The lines you return must be all those in the data that hold the string "https".
[TASK INPUT Boundary: Start]
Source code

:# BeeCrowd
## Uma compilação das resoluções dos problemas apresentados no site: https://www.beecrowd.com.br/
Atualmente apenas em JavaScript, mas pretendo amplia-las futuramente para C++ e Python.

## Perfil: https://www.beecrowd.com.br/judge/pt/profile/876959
[TASK INPUT Boundary: End]
## ANSWER BOX
## Uma compilação das resoluções dos problemas apresentados no site: https://www.beecrowd.com.br/
## Perfil: https://www.beecrowd.com.br/judge/pt/profile/876959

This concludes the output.